Eighty years ago the United States was about to be thrown into the terrible cauldron that was World War II. Since the Nazi invasion of Poland in September 1939, the United States had maintained a neutral stance towards the war in Europe. However, we were, in fact, supplying Britain and Russia with needed materials to fight the Nazi menace, and beginning in September 1941, the American Navy helped escort merchant ships across the Atlantic. In the Pacific, there were continued war rumblings as Japan sought to expand its empire in the quest for a constant supply of needed raw materials.
The United States in the spring of 1941 was still ill prepared for engaging in a world wide military conflict. Following World War I the size of the American military was drastically reduced. As the world slipped into depression, the forces were reduced even further. By 1936 the Regular Army had been reduced to 110,000 with roughly 225,000 National Guard. Budget expenditures were cut drastically. The size of the Navy had also been greatly limited by budget constraints and international treaties that dictated minimal navy ship construction. In short the United States had only the seventeenth largest military in the world, smaller than that of Portugal.
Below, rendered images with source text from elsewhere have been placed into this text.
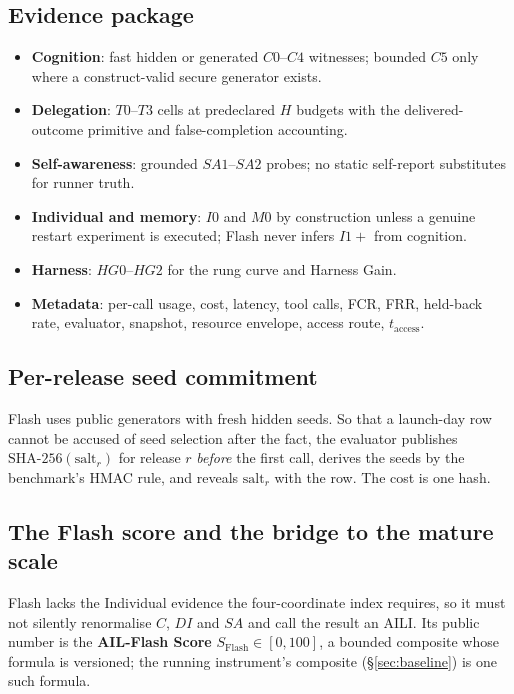 \subsection{Evidence package}
\begin{itemize}[itemsep=1pt]
\item \textbf{Cognition}: fast hidden or generated $C0$--$C4$ witnesses; bounded $C5$ only where a construct-valid secure generator exists.
\item \textbf{Delegation}: $T0$--$T3$ cells at predeclared $H$ budgets with the delivered-outcome primitive and false-completion accounting.
\item \textbf{Self-awareness}: grounded $SA1$--$SA2$ probes; no static self-report substitutes for runner truth.
\item \textbf{Individual and memory}: $I0$ and $M0$ by construction unless a genuine restart experiment is executed; Flash never infers $I1{+}$ from cognition.
\item \textbf{Harness}: $HG0$--$HG2$ for the rung curve and Harness Gain.
\item \textbf{Metadata}: per-call usage, cost, latency, tool calls, FCR, FRR, held-back rate, evaluator, snapshot, resource envelope, access route, $t_{\text{access}}$.
\end{itemize}

\subsection{Per-release seed commitment}
Flash uses public generators with fresh hidden seeds. So that a launch-day row cannot be accused of seed selection after the fact, the evaluator publishes $\mathrm{SHA\text{-}256}(\text{salt}_r)$ for release $r$ \emph{before} the first call, derives the seeds by the benchmark's HMAC rule, and reveals $\text{salt}_r$ with the row. The cost is one hash.

\subsection{The Flash score and the bridge to the mature scale}
Flash lacks the Individual evidence the four-coordinate index requires, so it must not silently renormalise $C$, $DI$ and $SA$ and call the result an AILI. Its public number is the \textbf{AIL-Flash Score} $S_{\mathrm{Flash}} \in [0, 100]$, a bounded composite whose formula is versioned; the running instrument's composite (\S\ref{sec:baseline}) is one such formula.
By late 1940, with American military involvement looming, The United States had instituted a draft and our industrial might was slowly awakening. Also by December 1941 America's armed forces had grown to nearly 2.2 million soldiers, sailors, airmen, and marines. However, the country still largely had an isolationist perspective whose proponents hoped we could avoid “foreign entanglements.” December 7th, 1941 changed all of that. The Japanese attack on Pearl Harbor propelled the United States into a horrific worldwide conflict that for us lasted almost four long years.
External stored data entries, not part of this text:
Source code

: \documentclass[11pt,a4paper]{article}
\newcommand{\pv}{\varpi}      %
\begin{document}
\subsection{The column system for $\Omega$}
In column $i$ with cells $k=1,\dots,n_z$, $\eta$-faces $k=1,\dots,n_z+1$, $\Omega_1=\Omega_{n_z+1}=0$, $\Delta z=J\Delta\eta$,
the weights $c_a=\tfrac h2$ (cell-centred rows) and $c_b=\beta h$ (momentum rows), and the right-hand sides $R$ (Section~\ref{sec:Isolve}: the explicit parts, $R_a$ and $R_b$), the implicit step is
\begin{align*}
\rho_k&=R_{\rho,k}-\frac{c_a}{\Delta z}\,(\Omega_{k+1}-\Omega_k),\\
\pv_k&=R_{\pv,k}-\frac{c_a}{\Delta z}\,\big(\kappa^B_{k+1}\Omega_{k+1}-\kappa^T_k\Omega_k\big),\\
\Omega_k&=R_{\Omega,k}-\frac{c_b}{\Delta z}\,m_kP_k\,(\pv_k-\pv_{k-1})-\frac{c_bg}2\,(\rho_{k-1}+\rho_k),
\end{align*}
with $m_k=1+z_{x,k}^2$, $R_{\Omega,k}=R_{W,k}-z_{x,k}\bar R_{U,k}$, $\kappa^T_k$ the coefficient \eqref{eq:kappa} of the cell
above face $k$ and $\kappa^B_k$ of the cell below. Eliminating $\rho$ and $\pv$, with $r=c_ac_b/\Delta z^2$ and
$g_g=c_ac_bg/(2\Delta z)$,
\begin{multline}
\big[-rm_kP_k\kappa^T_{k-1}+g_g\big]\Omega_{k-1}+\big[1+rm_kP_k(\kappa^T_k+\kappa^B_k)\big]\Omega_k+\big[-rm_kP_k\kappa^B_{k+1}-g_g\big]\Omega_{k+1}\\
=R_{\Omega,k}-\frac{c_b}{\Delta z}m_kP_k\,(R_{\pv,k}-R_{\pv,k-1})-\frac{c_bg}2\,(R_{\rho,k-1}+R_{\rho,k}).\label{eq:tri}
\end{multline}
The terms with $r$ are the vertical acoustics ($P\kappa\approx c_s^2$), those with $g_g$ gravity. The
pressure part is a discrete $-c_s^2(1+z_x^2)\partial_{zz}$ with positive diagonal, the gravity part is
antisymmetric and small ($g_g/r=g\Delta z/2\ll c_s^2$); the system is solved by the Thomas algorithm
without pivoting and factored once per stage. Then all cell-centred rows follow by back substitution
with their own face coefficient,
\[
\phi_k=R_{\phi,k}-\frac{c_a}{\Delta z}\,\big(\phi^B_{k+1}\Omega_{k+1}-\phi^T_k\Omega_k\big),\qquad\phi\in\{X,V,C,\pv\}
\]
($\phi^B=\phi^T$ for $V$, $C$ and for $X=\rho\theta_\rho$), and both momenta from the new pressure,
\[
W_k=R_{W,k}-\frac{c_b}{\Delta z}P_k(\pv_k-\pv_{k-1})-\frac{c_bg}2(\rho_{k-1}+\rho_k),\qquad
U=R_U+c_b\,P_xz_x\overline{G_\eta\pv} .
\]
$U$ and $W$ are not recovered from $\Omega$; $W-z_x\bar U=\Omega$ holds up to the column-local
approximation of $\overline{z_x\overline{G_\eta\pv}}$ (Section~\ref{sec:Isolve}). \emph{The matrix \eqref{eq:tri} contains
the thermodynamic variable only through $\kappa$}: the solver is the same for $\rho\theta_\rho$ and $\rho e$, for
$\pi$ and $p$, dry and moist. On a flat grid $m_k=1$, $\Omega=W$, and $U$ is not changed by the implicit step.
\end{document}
In the European theater, the Allies drove through North Africa, battled up the boot of Italy, and landed in France on D-Day while the Russians fought on the Eastern Front. In the Pacific, American forces island hopped towards Japan while MacArthur’s forces liberated the Philippines.
By the end of the war in 1945, an astounding 16,000,000 American men and women served as soldiers, sailors, marines and airmen. This number included my grandfather, father, father-in-law and two uncles; who served in both the Pacific and European theaters. Because of the huge amount of war materials produced by our industrial base, the United States was aptly known as “The Arsenal of Democracy.” This response to Japanese and German aggression came at a great price. The human cost of war dwarfs other statistics. In World War II an estimated 75 million people perished. 3% of the world population at that time. The war in the Pacific and in the Western theater claimed nearly 406,000 U.S. military deaths. Lives lost on land, sea and in the air. American treasure spilled to ensure that the tenets of our liberties would not soon be extinguished.
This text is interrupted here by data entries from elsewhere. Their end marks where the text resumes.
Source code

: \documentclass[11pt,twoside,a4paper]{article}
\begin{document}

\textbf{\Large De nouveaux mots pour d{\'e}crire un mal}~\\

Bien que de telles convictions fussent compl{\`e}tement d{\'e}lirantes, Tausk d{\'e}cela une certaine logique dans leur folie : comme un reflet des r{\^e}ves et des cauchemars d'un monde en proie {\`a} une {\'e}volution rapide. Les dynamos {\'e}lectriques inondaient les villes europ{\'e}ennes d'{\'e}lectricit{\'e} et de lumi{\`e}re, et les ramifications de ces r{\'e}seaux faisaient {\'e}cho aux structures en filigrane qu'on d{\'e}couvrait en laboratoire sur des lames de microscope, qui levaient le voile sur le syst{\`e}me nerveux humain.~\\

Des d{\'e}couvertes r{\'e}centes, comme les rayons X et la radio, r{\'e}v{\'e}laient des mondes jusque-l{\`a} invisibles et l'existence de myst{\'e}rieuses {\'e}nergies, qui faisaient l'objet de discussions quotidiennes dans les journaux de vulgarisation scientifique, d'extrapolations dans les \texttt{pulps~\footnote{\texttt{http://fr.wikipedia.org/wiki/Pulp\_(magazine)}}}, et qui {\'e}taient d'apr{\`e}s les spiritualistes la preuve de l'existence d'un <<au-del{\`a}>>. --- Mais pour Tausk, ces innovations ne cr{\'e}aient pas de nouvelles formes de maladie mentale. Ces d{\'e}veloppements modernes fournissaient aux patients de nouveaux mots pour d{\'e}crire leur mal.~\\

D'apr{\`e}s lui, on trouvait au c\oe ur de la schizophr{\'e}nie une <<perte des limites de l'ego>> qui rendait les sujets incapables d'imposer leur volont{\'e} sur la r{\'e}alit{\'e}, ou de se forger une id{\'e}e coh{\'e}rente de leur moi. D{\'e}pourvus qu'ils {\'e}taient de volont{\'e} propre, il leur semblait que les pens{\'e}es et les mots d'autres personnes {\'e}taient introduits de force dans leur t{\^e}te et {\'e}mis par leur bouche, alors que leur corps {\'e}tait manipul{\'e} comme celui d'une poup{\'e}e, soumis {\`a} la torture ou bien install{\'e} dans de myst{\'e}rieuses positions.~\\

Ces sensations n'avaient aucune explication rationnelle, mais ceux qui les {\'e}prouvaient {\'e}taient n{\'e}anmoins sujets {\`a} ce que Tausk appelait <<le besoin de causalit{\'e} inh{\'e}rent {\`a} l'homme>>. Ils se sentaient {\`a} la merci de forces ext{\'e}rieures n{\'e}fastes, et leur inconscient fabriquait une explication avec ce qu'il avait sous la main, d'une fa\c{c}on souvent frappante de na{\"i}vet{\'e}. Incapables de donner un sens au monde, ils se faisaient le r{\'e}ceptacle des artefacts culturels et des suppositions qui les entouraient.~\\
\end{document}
We honor those, who throughout our history, have been willing to vigorously defend democratic concepts that too much of the world ignores or actively seeks to suppress. Even in our country today, there are those who would choke off those precious rights in our Constitution that were bought by the blood of patriots. No nation, founded on principles of equality, justice and individual rights, can long survive a sustained attack on its core principles whether from without or within. This Memorial Day we look back to those whose lives were given for the greatest good. We look forward to those willing to sustain the fragile flame of freedom regardless of the cost. May God continue to bless the United States of America.